In the 20th century, the Santosh Trophy was the most prestigious trophy in Indian football. International selection was based on performances in these senior national championships. Rookie forwards Tulsidas Balaram and Zulfiqar were selected for the 1956 Melbourne Olympics based on their outstanding performances in the 1956 senior national championships in Trivandrum, which Hyderabad won for the first time beating Bombay 4-1 in the final. In contrast, the 66th Santosh trophy final to be held at Cuttack on May 29, 2012 between Services (champions in 1960) and Tamil Nadu (runners up in 1972) lacks glamour and status. At present, the Santosh Trophy is just a stepping stone for entry into an I-League club, nothing else. However, below are glimpses of the Santosh’s Trophy’s glorious history.
HOW IT ALL BEGAN
In the fifth annual general body meeting of the AIFF, at the Cricket Club of Bombay on 27 January 1941, a decision was made through which we saw the birth of the inter-state championships in the same year, but on a zonal basis, to cut down on expenditure. The winners of each zone would play in the final rounds. The winning team would get the Santosh trophy, valued in those days for the princely sum of Rs. 2,000.

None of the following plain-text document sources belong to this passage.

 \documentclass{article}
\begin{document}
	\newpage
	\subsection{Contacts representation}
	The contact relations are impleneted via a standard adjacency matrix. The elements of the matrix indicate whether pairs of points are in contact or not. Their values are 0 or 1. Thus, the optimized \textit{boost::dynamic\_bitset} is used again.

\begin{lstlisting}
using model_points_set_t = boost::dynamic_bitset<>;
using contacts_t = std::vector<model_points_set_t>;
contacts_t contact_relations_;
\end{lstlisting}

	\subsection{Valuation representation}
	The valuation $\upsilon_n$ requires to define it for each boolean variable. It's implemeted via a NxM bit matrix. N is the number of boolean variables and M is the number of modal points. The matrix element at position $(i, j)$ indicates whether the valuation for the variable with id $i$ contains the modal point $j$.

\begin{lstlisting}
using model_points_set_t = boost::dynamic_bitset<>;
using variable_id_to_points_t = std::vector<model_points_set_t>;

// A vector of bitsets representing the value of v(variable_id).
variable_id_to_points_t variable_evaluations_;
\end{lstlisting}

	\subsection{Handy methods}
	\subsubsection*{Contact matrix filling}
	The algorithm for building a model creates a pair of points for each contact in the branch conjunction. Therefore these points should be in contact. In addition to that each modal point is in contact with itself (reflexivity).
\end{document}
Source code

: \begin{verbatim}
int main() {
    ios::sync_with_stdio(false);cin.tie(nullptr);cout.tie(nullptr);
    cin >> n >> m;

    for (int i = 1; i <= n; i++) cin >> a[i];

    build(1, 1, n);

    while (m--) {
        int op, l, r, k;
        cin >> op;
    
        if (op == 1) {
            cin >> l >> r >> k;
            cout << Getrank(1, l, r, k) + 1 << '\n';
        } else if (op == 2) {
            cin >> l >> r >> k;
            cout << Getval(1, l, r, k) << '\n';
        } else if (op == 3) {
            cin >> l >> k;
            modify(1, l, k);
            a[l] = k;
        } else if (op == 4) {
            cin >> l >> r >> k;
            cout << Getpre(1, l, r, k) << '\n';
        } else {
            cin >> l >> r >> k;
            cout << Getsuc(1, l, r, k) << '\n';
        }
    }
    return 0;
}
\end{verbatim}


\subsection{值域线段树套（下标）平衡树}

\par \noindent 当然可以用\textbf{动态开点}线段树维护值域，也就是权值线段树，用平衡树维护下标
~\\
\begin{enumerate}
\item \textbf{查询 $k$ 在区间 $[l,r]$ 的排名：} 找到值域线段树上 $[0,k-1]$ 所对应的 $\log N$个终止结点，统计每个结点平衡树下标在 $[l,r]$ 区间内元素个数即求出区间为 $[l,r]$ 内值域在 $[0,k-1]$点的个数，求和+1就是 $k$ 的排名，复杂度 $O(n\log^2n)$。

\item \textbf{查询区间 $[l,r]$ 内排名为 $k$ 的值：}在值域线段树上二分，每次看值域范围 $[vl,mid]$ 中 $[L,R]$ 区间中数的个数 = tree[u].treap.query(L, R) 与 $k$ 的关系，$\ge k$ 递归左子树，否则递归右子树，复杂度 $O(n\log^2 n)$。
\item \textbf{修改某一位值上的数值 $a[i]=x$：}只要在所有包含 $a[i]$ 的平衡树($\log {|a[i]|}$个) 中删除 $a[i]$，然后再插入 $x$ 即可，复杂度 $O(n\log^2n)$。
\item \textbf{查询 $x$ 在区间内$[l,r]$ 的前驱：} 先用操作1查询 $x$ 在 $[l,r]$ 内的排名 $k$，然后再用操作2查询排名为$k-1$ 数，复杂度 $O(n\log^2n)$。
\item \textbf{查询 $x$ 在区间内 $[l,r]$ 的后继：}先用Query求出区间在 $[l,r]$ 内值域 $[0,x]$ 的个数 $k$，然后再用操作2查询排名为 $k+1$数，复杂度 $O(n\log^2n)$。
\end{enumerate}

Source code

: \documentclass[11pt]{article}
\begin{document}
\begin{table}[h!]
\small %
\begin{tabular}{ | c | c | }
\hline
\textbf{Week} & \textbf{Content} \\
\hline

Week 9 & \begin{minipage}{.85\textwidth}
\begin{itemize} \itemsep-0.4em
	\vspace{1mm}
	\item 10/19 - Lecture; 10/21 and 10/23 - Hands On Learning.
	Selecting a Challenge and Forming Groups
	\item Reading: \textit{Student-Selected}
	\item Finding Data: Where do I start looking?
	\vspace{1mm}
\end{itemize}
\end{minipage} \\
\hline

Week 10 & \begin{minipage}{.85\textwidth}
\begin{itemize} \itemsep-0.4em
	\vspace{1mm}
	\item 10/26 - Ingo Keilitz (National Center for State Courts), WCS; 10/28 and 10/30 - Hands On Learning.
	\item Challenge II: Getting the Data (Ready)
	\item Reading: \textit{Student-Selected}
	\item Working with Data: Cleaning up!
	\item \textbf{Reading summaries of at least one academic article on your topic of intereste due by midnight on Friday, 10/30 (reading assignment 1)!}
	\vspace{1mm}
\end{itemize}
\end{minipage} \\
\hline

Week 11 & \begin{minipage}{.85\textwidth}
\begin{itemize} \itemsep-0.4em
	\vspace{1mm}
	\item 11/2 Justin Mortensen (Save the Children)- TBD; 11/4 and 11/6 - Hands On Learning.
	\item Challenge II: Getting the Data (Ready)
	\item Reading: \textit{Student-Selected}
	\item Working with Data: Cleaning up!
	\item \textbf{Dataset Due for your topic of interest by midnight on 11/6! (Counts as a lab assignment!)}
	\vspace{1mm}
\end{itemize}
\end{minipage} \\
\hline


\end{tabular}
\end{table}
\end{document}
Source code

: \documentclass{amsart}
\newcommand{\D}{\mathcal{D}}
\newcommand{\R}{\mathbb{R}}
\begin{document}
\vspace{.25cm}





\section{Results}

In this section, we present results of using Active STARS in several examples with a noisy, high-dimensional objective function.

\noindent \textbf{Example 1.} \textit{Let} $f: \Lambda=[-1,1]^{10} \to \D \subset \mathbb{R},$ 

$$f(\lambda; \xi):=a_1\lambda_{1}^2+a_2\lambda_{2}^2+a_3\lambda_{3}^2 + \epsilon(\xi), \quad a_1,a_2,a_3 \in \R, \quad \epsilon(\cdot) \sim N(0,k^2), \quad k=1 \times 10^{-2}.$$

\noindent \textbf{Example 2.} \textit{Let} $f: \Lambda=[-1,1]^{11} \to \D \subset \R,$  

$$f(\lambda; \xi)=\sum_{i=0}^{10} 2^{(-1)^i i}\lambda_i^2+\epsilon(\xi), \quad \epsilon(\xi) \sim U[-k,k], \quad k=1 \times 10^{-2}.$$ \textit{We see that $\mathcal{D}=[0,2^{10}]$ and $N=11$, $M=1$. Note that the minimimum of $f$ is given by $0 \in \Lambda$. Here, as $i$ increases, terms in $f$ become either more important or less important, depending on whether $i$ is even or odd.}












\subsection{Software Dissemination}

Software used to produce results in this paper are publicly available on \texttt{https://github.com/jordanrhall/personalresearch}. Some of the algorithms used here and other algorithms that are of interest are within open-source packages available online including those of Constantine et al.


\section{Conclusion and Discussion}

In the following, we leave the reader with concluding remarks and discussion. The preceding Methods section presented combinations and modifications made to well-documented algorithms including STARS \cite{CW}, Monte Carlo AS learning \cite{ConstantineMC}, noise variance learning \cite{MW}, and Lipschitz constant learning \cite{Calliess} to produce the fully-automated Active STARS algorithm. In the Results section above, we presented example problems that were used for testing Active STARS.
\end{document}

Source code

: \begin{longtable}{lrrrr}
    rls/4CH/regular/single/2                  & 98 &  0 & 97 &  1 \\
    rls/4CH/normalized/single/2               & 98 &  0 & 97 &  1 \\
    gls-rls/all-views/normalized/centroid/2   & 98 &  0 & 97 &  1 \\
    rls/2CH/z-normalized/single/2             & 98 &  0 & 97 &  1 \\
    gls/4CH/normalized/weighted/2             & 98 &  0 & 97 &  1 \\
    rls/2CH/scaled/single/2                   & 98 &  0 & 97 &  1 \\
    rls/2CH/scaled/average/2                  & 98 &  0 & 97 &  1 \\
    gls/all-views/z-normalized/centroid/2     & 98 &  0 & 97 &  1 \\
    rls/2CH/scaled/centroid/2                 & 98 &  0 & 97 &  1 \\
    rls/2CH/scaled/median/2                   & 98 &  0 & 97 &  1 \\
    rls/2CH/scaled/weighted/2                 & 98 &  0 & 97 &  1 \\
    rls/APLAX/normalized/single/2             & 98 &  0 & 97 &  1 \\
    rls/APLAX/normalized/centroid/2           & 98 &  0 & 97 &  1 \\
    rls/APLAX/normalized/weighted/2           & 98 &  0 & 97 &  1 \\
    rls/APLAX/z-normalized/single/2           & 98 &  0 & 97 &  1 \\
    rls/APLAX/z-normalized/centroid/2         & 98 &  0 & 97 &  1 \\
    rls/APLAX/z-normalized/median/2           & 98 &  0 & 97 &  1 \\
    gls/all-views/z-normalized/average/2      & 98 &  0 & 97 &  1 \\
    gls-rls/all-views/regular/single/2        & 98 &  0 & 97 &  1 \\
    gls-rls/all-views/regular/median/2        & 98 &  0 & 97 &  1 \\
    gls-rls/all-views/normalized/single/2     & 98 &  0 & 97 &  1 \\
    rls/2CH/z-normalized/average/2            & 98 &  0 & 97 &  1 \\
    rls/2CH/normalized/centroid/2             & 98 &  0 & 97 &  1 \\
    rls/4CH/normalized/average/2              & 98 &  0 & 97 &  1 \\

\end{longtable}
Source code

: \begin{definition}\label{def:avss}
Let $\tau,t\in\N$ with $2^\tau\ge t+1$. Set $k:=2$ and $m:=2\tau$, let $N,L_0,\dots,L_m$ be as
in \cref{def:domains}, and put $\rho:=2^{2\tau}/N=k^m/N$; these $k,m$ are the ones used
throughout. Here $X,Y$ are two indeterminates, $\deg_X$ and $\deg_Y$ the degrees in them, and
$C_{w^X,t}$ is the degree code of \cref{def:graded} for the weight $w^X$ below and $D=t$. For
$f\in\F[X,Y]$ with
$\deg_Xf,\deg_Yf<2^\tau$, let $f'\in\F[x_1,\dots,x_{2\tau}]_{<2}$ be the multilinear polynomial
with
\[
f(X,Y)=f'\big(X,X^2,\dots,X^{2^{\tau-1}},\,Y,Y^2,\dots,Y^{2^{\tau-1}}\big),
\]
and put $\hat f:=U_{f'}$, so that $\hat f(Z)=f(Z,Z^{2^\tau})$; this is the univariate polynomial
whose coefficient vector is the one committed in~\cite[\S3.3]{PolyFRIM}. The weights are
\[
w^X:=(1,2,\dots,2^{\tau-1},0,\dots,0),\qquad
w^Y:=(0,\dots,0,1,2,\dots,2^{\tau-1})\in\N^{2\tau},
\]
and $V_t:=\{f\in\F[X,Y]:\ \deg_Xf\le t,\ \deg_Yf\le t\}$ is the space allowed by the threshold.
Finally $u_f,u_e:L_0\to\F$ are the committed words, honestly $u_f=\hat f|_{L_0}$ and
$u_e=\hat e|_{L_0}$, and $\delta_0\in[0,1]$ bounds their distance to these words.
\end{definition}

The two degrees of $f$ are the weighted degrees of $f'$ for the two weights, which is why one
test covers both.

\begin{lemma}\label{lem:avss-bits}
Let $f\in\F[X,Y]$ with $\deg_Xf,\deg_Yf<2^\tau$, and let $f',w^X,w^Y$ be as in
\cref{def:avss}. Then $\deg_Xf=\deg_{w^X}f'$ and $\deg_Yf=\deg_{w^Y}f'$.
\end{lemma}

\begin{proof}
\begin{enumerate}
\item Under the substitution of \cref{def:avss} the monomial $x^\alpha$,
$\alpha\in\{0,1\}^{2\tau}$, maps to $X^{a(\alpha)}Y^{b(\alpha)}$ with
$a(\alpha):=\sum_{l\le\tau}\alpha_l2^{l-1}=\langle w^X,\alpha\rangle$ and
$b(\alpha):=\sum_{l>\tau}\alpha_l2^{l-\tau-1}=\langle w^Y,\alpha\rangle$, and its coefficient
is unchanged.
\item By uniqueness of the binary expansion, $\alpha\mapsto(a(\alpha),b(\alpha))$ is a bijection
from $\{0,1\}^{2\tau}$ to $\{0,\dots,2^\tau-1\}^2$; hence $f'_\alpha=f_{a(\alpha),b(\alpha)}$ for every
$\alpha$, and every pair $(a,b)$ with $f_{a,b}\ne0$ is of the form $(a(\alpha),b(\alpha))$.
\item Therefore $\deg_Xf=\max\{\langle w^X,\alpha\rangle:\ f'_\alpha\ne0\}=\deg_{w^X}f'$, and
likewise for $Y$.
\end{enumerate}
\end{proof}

In the inaugural year, 13 teams participated and were divided according to geographical zones, as follows:
Zone A: North West Frontier Province (NWFP, now in Pakistan), North West Indian Football Association (NWIFA-a region also now in Pakistan) and Army Sports Control Board (ASCB).
Zone B: Delhi, Rajputana and Sind
Zone C: Bengal (IFA), Dacca (now part of Bangladesh), Bihar and U.P.
Zone D: Madras, Mysore and Western India Football Association (WIFA-the controlling body of the game in Bombay).
The zone winners qualified for the final, held in Calcutta. Bengal won the inaugural tournament beating Delhi 5-1. The best match was between Bengal and Bombay (WIFA) in the semi finals. Bombay fielded two English professionals, Hill and Langton, both of whom had played for Blackburn Rovers. Bengal won by a solitary goal, scored by left winger Pat D’Mellow direct from a corner kick.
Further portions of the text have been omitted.